# Required work
What is the number of lines in the data below that contain "hidden"? Answer with that number and no other words.

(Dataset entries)
----------------
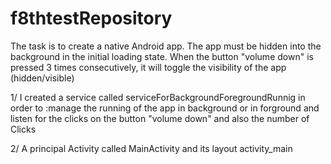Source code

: # f8thtestRepository
The task is to create a native Android app. The app must be hidden into the background in the initial loading state. When the button "volume down" is pressed 3 times consecutively, 
it will toggle the visibility of the app (hidden/visible)


1/ I created a service called serviceForBackgroundForegroundRunnig in order to :manage the running of the app in background or in forground and listen for the clicks on the button "volume down" and also the number of Clicks
    
2/ A principal Activity called MainActivity and its layout activity_main

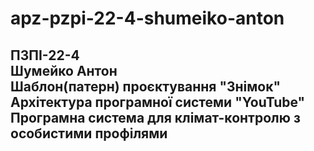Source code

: # apz-pzpi-22-4-shumeiko-anton  
ПЗПІ-22-4  
Шумейко Антон  
Шаблон(патерн) проєктування "Знімок"  
Архітектура програмної системи "YouTube"  
Програмна система для клімат-контролю з особистими профілями  
---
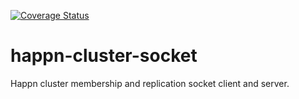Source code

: [![Coverage Status](https://coveralls.io/repos/github/happner/happn-cluster-socket/badge.svg?branch=master)](https://coveralls.io/github/happner/happn-cluster-socket?branch=master)

# happn-cluster-socket

Happn cluster membership and replication socket client and server.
----------------
# Completed task
2